>>>>>
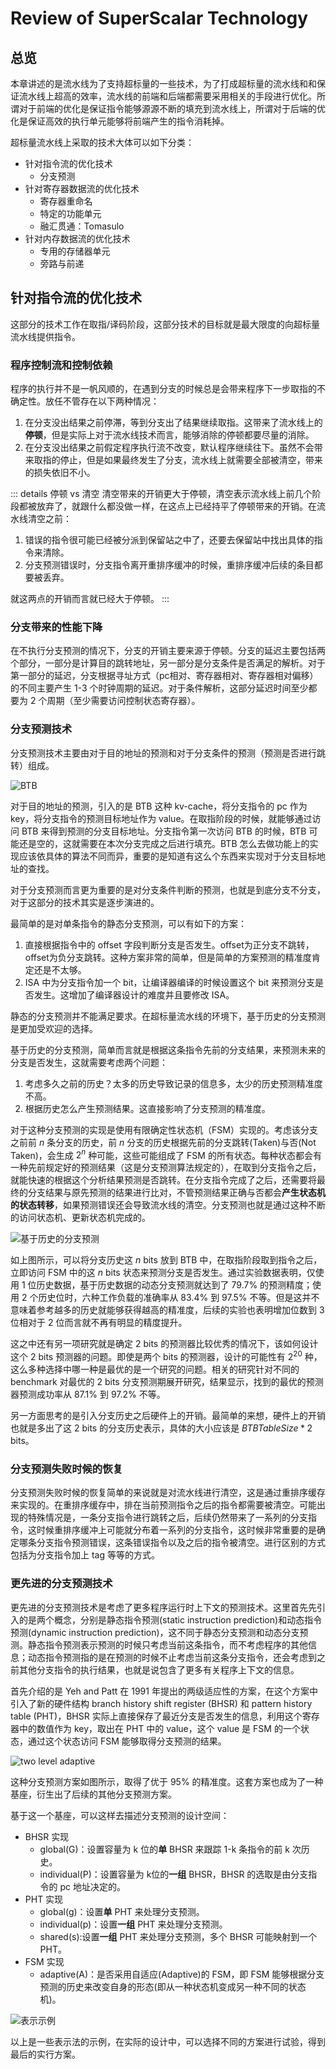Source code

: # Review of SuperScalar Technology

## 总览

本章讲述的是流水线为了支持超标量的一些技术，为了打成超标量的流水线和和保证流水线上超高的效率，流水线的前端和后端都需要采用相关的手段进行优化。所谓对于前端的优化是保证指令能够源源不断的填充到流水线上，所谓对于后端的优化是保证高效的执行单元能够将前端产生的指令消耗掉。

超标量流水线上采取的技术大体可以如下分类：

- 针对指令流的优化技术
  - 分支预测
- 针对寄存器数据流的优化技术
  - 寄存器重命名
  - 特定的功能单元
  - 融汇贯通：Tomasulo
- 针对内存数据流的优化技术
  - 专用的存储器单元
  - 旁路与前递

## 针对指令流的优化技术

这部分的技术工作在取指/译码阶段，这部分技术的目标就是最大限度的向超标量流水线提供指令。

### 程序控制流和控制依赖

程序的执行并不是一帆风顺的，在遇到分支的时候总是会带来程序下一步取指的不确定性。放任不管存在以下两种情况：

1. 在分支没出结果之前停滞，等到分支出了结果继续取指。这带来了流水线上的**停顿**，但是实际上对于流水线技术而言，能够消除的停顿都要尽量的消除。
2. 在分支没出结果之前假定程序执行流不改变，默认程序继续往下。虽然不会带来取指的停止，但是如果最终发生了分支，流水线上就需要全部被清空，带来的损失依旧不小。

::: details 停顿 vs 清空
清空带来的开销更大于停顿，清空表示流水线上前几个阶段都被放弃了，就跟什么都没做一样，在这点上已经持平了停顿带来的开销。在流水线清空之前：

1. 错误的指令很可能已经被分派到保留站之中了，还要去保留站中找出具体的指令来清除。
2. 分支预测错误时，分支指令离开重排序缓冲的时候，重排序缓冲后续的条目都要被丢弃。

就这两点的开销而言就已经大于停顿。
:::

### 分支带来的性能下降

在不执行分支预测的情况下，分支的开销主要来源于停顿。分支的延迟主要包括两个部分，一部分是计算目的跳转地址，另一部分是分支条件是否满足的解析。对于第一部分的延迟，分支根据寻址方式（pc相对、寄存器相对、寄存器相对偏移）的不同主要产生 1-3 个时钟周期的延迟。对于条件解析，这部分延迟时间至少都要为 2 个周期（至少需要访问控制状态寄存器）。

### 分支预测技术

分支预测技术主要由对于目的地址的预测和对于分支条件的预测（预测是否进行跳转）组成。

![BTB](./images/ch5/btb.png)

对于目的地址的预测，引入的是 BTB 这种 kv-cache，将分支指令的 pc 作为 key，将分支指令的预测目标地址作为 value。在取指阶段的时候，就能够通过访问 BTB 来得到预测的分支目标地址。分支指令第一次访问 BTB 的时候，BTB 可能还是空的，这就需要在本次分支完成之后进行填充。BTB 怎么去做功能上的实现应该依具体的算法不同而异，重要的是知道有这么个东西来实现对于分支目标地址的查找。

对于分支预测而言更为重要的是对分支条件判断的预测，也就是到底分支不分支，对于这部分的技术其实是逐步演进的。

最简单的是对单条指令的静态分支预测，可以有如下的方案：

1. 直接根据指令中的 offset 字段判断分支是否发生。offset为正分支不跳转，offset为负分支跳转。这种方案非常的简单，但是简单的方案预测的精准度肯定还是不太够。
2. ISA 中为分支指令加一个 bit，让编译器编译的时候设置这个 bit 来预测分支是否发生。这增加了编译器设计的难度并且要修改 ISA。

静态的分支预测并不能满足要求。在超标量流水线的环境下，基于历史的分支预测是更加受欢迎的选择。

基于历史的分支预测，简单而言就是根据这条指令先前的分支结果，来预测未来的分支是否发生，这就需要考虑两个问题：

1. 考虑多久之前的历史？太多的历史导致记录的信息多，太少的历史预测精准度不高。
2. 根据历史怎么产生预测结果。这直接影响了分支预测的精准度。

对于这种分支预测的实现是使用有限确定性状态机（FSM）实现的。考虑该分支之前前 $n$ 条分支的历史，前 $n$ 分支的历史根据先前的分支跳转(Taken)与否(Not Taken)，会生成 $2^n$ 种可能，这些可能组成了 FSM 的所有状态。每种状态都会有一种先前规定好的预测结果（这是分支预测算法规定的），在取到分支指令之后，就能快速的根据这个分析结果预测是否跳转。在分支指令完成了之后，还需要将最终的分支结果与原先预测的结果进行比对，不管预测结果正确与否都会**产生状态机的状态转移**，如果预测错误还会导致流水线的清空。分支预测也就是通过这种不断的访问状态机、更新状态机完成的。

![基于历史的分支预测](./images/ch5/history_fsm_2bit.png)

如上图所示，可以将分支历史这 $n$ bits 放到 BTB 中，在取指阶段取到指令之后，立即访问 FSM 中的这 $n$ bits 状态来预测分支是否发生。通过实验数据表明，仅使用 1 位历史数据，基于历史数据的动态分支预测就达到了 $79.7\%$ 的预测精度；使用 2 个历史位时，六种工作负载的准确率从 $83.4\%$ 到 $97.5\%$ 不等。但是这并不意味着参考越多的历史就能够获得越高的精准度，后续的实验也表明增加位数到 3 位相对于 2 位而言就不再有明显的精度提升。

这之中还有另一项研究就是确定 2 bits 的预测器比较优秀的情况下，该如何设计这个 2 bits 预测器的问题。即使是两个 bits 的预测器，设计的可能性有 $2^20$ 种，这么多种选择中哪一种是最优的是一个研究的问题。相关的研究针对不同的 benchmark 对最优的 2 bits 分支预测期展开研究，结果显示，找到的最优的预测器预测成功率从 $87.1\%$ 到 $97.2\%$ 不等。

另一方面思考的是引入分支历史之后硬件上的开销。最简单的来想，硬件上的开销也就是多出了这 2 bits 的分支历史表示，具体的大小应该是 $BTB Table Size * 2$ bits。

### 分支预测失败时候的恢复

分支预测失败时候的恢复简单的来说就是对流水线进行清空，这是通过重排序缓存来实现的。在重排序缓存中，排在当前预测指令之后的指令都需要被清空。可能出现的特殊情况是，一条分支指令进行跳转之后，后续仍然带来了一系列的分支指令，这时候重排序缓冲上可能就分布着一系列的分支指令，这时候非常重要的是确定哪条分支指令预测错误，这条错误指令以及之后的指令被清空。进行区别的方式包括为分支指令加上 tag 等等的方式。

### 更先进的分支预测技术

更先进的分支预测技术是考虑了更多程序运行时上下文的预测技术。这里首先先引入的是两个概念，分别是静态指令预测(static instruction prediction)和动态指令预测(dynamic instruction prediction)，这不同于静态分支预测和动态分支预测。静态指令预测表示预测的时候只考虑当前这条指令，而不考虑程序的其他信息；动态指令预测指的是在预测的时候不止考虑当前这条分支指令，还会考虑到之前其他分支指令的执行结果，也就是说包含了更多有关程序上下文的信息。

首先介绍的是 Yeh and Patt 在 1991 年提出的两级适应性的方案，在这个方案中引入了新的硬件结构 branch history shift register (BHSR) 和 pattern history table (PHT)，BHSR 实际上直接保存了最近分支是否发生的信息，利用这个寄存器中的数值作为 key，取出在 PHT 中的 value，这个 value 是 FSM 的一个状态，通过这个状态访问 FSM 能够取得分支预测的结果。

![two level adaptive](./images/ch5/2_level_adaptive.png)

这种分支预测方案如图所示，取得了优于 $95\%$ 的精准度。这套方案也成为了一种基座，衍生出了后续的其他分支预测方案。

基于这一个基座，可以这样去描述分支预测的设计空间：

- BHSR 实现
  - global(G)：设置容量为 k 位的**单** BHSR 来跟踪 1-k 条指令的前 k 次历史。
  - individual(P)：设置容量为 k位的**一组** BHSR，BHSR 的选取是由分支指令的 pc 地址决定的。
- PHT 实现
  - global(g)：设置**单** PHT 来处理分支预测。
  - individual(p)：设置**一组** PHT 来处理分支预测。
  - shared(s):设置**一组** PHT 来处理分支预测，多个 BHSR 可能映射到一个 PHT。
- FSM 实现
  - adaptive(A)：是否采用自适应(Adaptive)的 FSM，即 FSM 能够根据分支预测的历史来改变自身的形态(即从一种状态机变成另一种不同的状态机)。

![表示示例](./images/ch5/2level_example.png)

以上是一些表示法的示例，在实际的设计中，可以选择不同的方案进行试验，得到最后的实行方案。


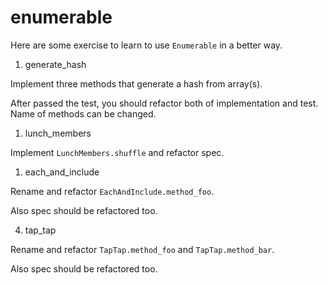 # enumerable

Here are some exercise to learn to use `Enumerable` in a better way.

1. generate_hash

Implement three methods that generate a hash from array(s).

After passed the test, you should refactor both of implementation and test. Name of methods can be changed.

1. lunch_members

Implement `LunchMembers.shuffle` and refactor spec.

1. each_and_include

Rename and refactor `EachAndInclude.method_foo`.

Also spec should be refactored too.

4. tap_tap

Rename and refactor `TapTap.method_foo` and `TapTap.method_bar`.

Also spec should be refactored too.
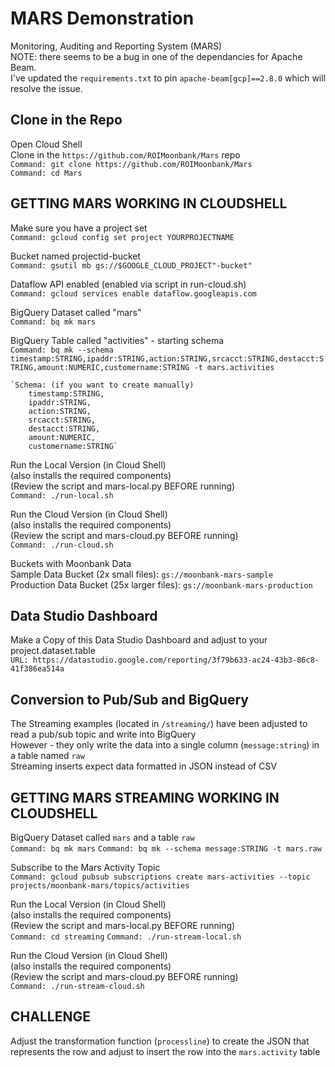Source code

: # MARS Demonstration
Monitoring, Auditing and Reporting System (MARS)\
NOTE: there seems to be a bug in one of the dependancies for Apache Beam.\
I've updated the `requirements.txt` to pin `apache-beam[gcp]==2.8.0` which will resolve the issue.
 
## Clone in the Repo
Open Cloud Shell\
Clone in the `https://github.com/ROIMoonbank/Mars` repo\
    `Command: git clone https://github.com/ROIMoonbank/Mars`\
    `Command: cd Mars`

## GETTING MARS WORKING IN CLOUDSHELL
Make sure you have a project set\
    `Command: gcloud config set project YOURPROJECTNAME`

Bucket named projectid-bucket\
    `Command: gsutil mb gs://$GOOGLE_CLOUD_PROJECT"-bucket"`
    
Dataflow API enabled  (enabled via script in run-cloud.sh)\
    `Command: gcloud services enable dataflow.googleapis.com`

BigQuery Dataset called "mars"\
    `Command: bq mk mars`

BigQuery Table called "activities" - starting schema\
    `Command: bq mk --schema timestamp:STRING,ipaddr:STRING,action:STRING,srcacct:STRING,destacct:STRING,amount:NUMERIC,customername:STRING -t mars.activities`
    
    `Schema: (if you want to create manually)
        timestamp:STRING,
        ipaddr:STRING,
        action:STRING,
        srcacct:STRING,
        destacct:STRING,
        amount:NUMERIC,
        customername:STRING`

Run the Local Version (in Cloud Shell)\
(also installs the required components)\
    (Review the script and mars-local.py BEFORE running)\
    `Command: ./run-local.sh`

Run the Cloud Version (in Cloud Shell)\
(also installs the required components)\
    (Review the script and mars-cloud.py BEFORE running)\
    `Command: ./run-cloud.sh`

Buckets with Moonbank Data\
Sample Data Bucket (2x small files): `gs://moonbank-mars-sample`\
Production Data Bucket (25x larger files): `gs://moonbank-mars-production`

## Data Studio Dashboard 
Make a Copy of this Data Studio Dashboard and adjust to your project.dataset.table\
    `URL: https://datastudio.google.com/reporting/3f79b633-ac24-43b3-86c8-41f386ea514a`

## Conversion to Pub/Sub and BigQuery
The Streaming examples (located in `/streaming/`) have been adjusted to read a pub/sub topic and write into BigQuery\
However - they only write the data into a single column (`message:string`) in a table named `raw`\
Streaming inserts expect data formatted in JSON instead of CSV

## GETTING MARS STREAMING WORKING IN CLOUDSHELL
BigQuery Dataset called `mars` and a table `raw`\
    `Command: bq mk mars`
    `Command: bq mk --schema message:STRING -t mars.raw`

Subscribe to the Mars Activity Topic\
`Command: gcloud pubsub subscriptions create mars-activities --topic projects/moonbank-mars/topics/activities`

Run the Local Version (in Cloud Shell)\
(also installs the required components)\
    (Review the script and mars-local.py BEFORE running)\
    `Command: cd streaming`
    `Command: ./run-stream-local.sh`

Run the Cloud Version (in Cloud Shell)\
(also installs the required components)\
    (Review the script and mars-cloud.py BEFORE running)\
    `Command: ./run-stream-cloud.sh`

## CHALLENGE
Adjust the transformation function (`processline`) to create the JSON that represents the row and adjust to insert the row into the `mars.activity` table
<<<<<
Set down, exactly as they appear above, all lines from the one that has "gcloud services enable" down to the one that has "## Conversion to Pub/Sub and BigQuery", including those two and no others.

    `Command: gcloud services enable dataflow.googleapis.com`

BigQuery Dataset called "mars"\
    `Command: bq mk mars`

BigQuery Table called "activities" - starting schema\
    `Command: bq mk --schema timestamp:STRING,ipaddr:STRING,action:STRING,srcacct:STRING,destacct:STRING,amount:NUMERIC,customername:STRING -t mars.activities`
    
    `Schema: (if you want to create manually)
        timestamp:STRING,
        ipaddr:STRING,
        action:STRING,
        srcacct:STRING,
        destacct:STRING,
        amount:NUMERIC,
        customername:STRING`

Run the Local Version (in Cloud Shell)\
(also installs the required components)\
    (Review the script and mars-local.py BEFORE running)\
    `Command: ./run-local.sh`

Run the Cloud Version (in Cloud Shell)\
(also installs the required components)\
    (Review the script and mars-cloud.py BEFORE running)\
    `Command: ./run-cloud.sh`

Buckets with Moonbank Data\
Sample Data Bucket (2x small files): `gs://moonbank-mars-sample`\
Production Data Bucket (25x larger files): `gs://moonbank-mars-production`

## Data Studio Dashboard 
Make a Copy of this Data Studio Dashboard and adjust to your project.dataset.table\
    `URL: https://datastudio.google.com/reporting/3f79b633-ac24-43b3-86c8-41f386ea514a`

## Conversion to Pub/Sub and BigQuery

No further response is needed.